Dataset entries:
────
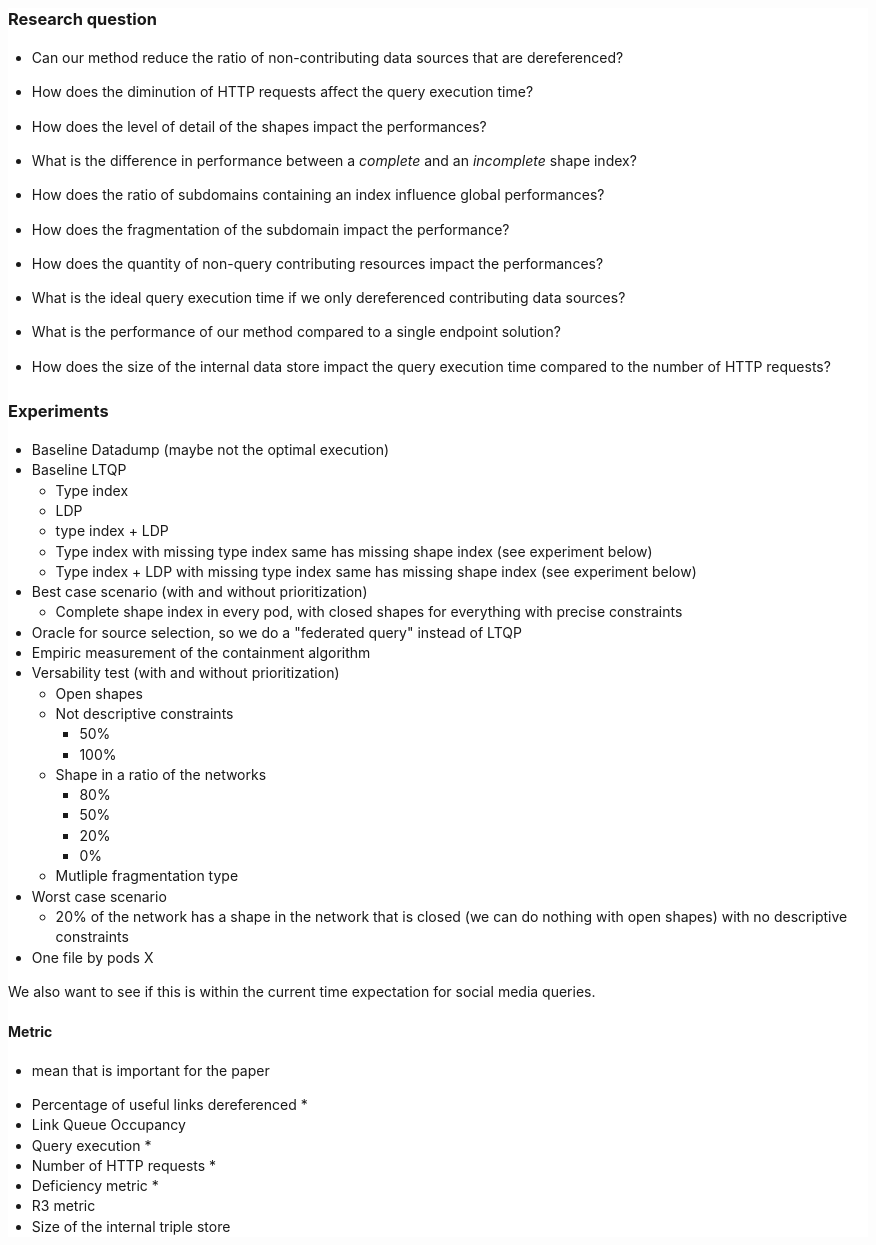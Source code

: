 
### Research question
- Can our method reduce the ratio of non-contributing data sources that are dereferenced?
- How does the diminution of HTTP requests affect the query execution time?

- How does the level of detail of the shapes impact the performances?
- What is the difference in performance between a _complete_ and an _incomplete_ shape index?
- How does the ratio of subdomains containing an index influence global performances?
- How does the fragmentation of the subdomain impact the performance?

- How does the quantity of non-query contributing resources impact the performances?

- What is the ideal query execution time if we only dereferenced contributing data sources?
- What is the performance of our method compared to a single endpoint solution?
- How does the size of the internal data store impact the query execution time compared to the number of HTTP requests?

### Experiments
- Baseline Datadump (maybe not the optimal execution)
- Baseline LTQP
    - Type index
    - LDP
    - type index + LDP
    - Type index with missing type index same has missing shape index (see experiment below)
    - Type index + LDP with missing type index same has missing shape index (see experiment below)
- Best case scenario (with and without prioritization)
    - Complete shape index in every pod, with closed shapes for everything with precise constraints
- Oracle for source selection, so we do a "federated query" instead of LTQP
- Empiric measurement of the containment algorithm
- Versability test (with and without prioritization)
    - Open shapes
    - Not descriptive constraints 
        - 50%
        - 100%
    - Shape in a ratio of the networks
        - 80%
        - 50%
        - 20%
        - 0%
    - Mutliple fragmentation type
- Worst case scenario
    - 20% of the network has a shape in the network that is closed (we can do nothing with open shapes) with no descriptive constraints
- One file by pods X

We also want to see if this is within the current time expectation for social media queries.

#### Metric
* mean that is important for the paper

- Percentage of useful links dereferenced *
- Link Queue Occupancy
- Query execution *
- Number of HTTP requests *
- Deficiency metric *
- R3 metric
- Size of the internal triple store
────
_TASK PROMPT_:
Give the entries above again word for word, without any pictures.

_RESPONSE TO THIS EXERCISE_:
Source code

: 
### Research question
- Can our method reduce the ratio of non-contributing data sources that are dereferenced?
- How does the diminution of HTTP requests affect the query execution time?

- How does the level of detail of the shapes impact the performances?
- What is the difference in performance between a _complete_ and an _incomplete_ shape index?
- How does the ratio of subdomains containing an index influence global performances?
- How does the fragmentation of the subdomain impact the performance?

- How does the quantity of non-query contributing resources impact the performances?

- What is the ideal query execution time if we only dereferenced contributing data sources?
- What is the performance of our method compared to a single endpoint solution?
- How does the size of the internal data store impact the query execution time compared to the number of HTTP requests?

### Experiments
- Baseline Datadump (maybe not the optimal execution)
- Baseline LTQP
    - Type index
    - LDP
    - type index + LDP
    - Type index with missing type index same has missing shape index (see experiment below)
    - Type index + LDP with missing type index same has missing shape index (see experiment below)
- Best case scenario (with and without prioritization)
    - Complete shape index in every pod, with closed shapes for everything with precise constraints
- Oracle for source selection, so we do a "federated query" instead of LTQP
- Empiric measurement of the containment algorithm
- Versability test (with and without prioritization)
    - Open shapes
    - Not descriptive constraints 
        - 50%
        - 100%
    - Shape in a ratio of the networks
        - 80%
        - 50%
        - 20%
        - 0%
    - Mutliple fragmentation type
- Worst case scenario
    - 20% of the network has a shape in the network that is closed (we can do nothing with open shapes) with no descriptive constraints
- One file by pods X

We also want to see if this is within the current time expectation for social media queries.

#### Metric
* mean that is important for the paper

- Percentage of useful links dereferenced *
- Link Queue Occupancy
- Query execution *
- Number of HTTP requests *
- Deficiency metric *
- R3 metric
- Size of the internal triple store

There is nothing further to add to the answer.